Мы вышли из пещеры. Моросил дождь. Где-то в стороне с ровными промежутками постреливала гаубица. Спускались с трудом, цепляясь за кусты и корни. Чтобы пройти на Чабановку по более торной дороге, надо было вернуться назад и обойти то самое село, которое я уже раз обходил в сумерки. Студников сказал, что надо перейти речку, но, как он выяснил, броды заминированы, а мост охраняется. Решили идти над рекой, поодаль от берега, пока представится случай перебраться на ту сторону. Над селом часто взлетали ракеты. Наши ноги скользили по камням. Дождь припустил сильнее. Комбинезон и свитер намокли, лямки ранца сильнее давили плечи.
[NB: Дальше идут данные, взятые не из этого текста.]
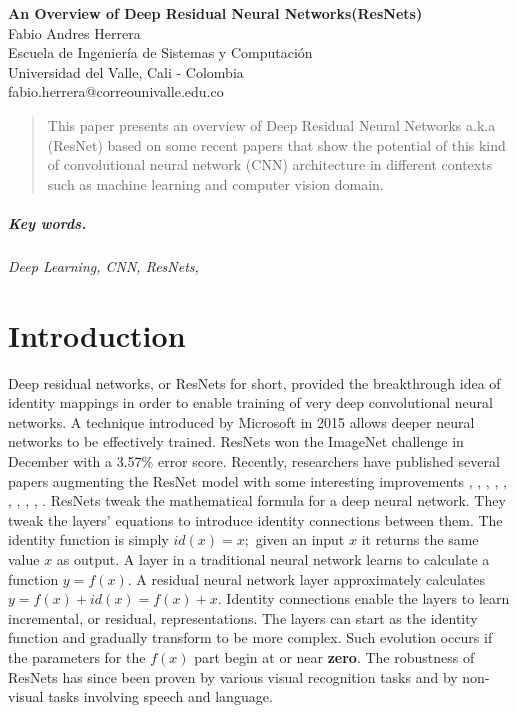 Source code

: \documentclass[12pt]{article}
\numberwithin{equation}{section}
\numberwithin{table}{section}
\numberwithin{figure}{section}
\begin{document}

\begin{center}
\textbf{\Large An Overview of Deep Residual Neural Networks\newline(ResNets)} \\[6pt]
  Fabio Andres Herrera \\[6pt]
  Escuela de Ingeniería de Sistemas y Computación\\
  Universidad del Valle, Cali - Colombia  \\[6pt]
  fabio.herrera@correounivalle.edu.co
\end{center}

\begin{abstract}

\noindent	
This paper presents an overview of Deep Residual Neural Networks a.k.a (ResNet) based on some recent papers that show the potential of this kind of convolutional neural network (CNN) architecture in different contexts such as machine learning and computer vision domain.

\end{abstract}

\subparagraph{\textit{Key words.}}\textit{ Deep Learning, CNN, ResNets, }



\section{Introduction}

Deep residual networks, or ResNets for short, provided the breakthrough idea of identity mappings in order to enable training of very deep convolutional neural networks. A technique introduced by Microsoft in 2015 allows deeper neural networks to be effectively trained. ResNets won the ImageNet challenge \cite{ILSVRC15} in December with a 3.57\% error score. Recently, researchers have published several papers augmenting the ResNet model with some interesting improvements \cite{He2016}, \cite{Veit2016}, \cite{Wu2017}, \cite{Xie2016} , \cite{Zagoruyko2016}, \cite{Long2016}
, \cite{Huang2016}, \cite{Philipp2017} , \cite{Targ2016} , \cite{Wang2017}. ResNets tweak the mathematical formula for a deep neural network. They tweak the layers’ equations to introduce identity connections between them. The identity function is simply $id(x) = x;$ given an input $x$ it returns the same value $x$ as output. A layer in a traditional neural network learns to calculate a function $y = f(x)$. A residual neural network layer approximately calculates $y = f(x) + id(x) = f(x) + x$. Identity connections enable the layers to learn incremental, or residual, representations. The layers can start as the identity function and gradually transform to be more complex. Such evolution occurs if the parameters for the $f(x)$ part begin at or near \textbf{zero}. The robustness of ResNets has since been proven by various visual recognition tasks and by non-visual tasks involving speech and language\cite{Michael:Online}.
\end{document}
Наконец мы увидели деревья, сваленные в воду. На четвереньках и ползком, обнимая мокрые стволы, мы перебрались на левый берег и попали на дорогу.

Изредка резкими голосами вскрикивали птицы. Деревья и скалы приобретали причудливые очертания.

По моим расчетам, надо было уже свернуть с дороги на боковые тропки к Чабановке.

Вдруг впереди послышались крики, стук кованых копыт. Фыркнула машина, заскрежетала передача. Мы присели в кустах. Вскоре между деревьями показались два всадника. Винтовки лежали у них на луках седел. Запахло взопревшей лошадиной шерстью. Всадники проехали мимо нас, за ними ехал еще один верховой, румын, на высокой лошади.

Вслед за ними показалась колонна медленно идущих людей. Впереди колонны ехала штабная бронемашина с низкими бортами и приплюснутым радиатором. Сидевший в машине немец изредка оборачивался и, как по привычке, выкрикивал безучастным голосом: «Шнель! Шнель!»

Машина проехала возле нас, и затем в просветах между всадниками конвоя мы увидели медленно бредущих по дороге женщин. Они шли в колонне по три. Некоторые несли на руках детей. Вот ребенок вскрикнул испуганно, как птица, и мать прикрыла ему рот, но тут же конвойный ударил ее плетью.

— Шнель! Шнель! — слышалось впереди за поворотом.

Женщины шли молча, и только один женский голос вдруг прозвучал сдавленно от неизбывного горя:

— Ой, маты, моя маты...

Нас было четверо. У нас были гранаты и автоматы. Я мог отдать команду атаки, и ребята бы страстно выполнили ее. Но я не имел на это права.

Колонну замыкали драгуны в стальных шлемах, в накидках, с перевернутыми вниз дулами карабинами. Они проехали звеньями, сонные, огромные и мрачные. На каждое звено был вьючный пулемет.

— Шнель! Шнель! — как эхо, доносилось издали.

Глава пятая.

Партизаны Джейлявы

Ночью мы натолкнулись на одну из застав Молодежного отряда, выставленного для охраны сборного пункта у Чабановки.

Партизаны окликнули нас, спросили пароль, осветили фонариками и привели на вырубку.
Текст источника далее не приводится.